§ Task details
Exact repetition of the whole listing is what this exercise asks for.

Data supplied below:

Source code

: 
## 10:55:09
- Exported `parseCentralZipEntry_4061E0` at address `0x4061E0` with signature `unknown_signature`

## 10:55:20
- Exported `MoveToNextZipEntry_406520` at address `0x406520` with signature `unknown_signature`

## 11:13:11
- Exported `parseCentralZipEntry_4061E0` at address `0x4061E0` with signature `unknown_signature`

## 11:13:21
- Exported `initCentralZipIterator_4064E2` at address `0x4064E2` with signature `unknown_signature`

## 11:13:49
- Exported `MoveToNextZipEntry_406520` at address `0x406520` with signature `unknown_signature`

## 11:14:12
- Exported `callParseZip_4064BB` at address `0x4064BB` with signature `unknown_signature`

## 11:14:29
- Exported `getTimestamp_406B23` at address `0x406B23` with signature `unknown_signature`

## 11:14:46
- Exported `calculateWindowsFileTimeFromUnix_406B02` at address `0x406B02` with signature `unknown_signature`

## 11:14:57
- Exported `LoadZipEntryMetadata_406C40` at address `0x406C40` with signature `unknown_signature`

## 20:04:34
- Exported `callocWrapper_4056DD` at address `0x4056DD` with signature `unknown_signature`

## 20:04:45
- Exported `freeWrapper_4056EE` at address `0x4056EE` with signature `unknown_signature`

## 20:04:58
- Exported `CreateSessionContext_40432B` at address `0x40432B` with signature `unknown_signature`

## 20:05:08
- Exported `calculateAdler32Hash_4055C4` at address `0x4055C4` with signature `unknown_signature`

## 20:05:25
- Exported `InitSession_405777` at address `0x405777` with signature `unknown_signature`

End of Data supplied.

§ Result of the exercise
Source code

: 
## 10:55:09
- Exported `parseCentralZipEntry_4061E0` at address `0x4061E0` with signature `unknown_signature`

## 10:55:20
- Exported `MoveToNextZipEntry_406520` at address `0x406520` with signature `unknown_signature`

## 11:13:11
- Exported `parseCentralZipEntry_4061E0` at address `0x4061E0` with signature `unknown_signature`

## 11:13:21
- Exported `initCentralZipIterator_4064E2` at address `0x4064E2` with signature `unknown_signature`

## 11:13:49
- Exported `MoveToNextZipEntry_406520` at address `0x406520` with signature `unknown_signature`

## 11:14:12
- Exported `callParseZip_4064BB` at address `0x4064BB` with signature `unknown_signature`

## 11:14:29
- Exported `getTimestamp_406B23` at address `0x406B23` with signature `unknown_signature`

## 11:14:46
- Exported `calculateWindowsFileTimeFromUnix_406B02` at address `0x406B02` with signature `unknown_signature`

## 11:14:57
- Exported `LoadZipEntryMetadata_406C40` at address `0x406C40` with signature `unknown_signature`

## 20:04:34
- Exported `callocWrapper_4056DD` at address `0x4056DD` with signature `unknown_signature`

## 20:04:45
- Exported `freeWrapper_4056EE` at address `0x4056EE` with signature `unknown_signature`

## 20:04:58
- Exported `CreateSessionContext_40432B` at address `0x40432B` with signature `unknown_signature`

## 20:05:08
- Exported `calculateAdler32Hash_4055C4` at address `0x4055C4` with signature `unknown_signature`

## 20:05:25
- Exported `InitSession_405777` at address `0x405777` with signature `unknown_signature`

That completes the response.